(WHAT YOU SHOULD DO)
Determine the count of lines in the following entries that contain the string "prędkości". Write only the number.
═════ DATA SECTION
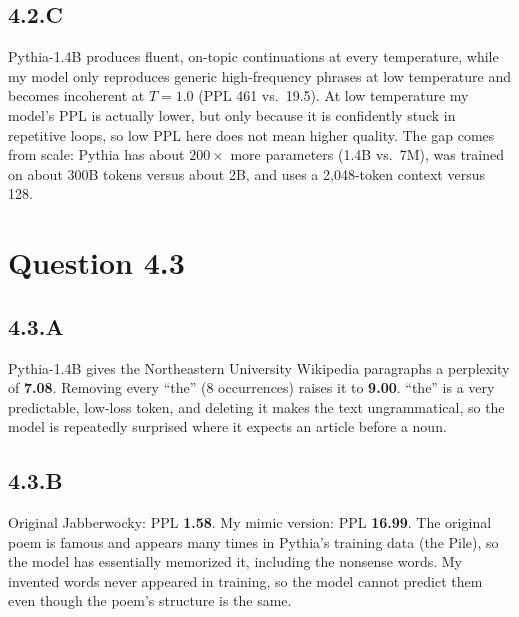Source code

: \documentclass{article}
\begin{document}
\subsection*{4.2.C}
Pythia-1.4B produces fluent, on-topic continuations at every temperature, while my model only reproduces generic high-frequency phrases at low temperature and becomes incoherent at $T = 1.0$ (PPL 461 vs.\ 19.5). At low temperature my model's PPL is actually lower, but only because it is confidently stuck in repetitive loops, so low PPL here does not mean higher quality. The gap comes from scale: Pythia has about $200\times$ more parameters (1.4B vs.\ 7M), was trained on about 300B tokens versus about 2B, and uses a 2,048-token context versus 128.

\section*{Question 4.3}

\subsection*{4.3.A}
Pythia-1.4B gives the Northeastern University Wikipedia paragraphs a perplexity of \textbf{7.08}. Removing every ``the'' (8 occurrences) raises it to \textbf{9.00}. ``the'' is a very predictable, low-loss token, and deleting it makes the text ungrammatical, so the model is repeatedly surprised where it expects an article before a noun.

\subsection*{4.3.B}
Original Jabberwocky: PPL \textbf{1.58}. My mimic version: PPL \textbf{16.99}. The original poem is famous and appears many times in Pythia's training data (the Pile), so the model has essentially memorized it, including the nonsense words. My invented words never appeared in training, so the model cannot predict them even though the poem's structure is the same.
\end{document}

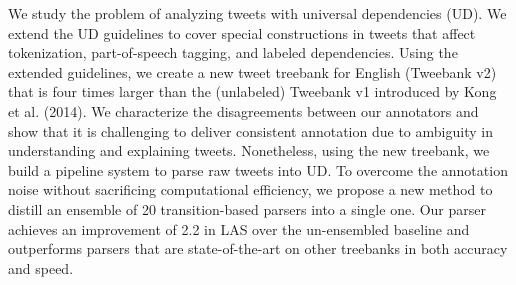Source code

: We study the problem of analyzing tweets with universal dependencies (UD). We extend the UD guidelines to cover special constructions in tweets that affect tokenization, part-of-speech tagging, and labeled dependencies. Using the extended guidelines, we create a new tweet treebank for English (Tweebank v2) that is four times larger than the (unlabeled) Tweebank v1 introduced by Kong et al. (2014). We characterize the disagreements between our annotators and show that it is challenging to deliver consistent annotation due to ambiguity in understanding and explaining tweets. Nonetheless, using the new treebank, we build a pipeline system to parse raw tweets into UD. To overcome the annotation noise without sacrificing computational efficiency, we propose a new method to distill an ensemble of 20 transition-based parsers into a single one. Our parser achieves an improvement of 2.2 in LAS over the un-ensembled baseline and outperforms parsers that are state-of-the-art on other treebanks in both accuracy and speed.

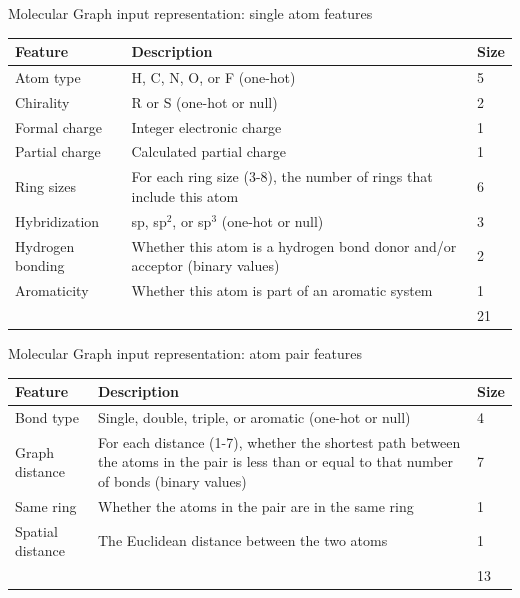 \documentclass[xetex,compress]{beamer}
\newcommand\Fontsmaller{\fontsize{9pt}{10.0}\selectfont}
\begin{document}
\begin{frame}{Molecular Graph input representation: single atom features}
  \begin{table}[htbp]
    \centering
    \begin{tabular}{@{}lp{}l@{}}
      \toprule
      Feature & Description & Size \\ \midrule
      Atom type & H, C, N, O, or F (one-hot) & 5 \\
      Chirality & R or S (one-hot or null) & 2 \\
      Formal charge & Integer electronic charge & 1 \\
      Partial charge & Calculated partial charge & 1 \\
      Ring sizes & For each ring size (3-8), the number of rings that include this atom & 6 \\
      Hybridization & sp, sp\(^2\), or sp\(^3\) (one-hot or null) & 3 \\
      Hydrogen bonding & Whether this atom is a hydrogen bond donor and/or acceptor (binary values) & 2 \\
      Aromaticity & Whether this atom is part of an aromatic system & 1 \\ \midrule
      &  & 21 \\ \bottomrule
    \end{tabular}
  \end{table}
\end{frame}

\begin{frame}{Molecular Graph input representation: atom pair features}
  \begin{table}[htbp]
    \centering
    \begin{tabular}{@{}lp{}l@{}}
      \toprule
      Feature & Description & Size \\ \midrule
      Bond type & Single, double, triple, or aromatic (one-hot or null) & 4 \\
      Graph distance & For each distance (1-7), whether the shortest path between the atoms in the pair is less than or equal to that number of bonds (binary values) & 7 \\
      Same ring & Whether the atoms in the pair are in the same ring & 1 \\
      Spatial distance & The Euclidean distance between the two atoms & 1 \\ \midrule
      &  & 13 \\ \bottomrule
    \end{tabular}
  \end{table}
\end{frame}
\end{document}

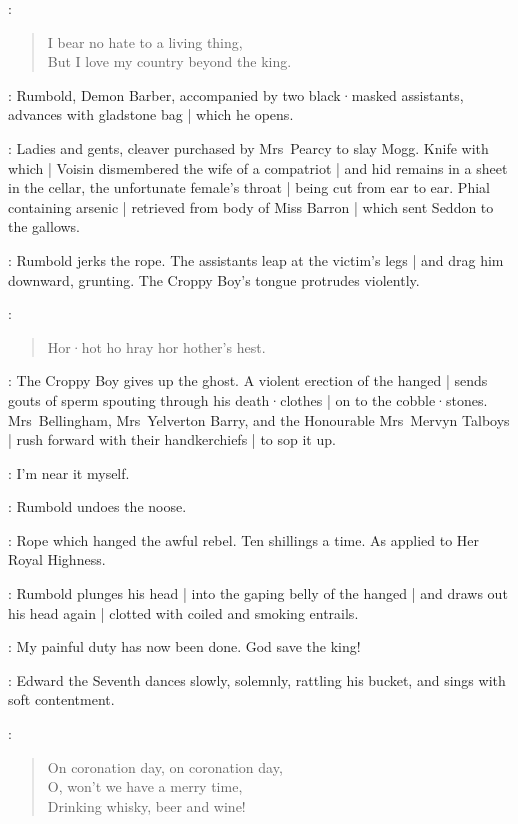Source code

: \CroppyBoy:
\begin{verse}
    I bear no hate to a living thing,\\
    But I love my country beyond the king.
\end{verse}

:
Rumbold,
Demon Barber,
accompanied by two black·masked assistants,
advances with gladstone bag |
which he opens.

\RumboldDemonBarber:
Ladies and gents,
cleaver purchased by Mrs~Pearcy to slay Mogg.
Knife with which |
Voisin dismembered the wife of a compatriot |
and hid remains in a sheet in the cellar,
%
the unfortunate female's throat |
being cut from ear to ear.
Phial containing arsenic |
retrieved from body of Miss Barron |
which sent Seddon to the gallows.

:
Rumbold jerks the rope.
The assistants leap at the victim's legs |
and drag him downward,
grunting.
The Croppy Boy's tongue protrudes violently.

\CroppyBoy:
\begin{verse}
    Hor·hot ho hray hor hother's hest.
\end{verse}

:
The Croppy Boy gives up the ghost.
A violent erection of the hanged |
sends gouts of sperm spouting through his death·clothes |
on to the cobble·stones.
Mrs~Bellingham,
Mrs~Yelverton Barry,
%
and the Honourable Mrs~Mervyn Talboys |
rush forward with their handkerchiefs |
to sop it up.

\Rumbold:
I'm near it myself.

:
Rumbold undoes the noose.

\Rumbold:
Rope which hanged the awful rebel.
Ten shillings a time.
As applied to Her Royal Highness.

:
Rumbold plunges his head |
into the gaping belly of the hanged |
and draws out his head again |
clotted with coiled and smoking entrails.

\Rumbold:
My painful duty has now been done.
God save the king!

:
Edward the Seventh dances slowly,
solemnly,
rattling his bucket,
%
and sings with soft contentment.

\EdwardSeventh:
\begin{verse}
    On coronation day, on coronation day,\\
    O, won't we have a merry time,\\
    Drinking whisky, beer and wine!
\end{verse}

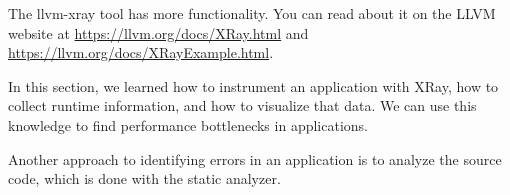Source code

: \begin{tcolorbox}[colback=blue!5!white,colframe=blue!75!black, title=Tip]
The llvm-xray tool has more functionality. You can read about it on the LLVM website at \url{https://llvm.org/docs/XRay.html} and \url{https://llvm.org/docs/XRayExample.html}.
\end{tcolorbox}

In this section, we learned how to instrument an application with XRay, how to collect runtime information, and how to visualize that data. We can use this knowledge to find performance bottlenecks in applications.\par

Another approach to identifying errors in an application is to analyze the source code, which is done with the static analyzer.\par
══════════
═════ DATA SECTION
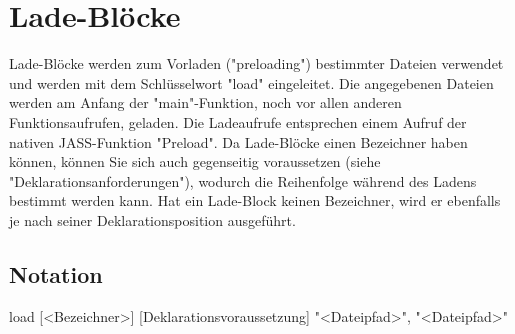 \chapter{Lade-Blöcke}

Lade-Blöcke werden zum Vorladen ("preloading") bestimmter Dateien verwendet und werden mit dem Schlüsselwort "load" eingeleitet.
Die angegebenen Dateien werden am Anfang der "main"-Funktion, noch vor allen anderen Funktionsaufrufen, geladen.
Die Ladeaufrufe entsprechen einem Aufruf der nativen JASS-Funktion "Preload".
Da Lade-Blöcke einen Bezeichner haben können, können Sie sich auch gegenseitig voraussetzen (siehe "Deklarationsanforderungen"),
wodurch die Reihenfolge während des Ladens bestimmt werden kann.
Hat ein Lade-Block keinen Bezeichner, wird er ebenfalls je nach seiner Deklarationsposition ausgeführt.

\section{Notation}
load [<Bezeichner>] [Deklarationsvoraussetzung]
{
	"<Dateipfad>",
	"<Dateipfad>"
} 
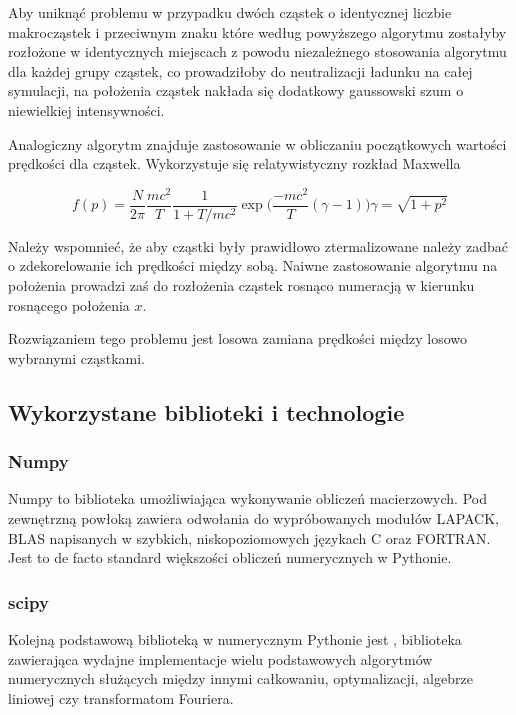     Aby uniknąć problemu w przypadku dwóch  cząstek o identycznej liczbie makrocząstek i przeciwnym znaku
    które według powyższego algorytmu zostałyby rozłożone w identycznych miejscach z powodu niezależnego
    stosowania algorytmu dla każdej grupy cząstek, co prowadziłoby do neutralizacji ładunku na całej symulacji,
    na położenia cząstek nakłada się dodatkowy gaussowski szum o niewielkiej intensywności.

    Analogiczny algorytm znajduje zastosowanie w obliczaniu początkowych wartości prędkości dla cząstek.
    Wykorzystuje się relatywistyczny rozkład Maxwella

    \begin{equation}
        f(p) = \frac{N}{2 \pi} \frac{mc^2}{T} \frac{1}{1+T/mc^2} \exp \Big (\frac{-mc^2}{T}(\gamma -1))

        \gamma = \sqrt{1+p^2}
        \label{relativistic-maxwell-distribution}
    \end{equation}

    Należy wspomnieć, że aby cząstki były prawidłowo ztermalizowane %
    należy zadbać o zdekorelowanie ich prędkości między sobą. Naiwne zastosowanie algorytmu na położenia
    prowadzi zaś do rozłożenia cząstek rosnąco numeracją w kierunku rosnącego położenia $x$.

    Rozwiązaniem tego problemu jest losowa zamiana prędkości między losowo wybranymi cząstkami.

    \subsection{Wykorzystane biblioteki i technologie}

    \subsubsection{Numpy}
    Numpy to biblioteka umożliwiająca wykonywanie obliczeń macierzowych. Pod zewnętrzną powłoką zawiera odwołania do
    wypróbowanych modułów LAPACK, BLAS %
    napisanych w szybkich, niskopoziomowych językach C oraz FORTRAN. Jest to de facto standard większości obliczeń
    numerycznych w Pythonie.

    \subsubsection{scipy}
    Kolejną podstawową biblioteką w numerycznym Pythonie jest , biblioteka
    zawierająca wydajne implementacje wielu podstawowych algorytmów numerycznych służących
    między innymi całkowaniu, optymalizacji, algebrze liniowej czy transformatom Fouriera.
══════════
(RESULT FOR THIS TASK)
3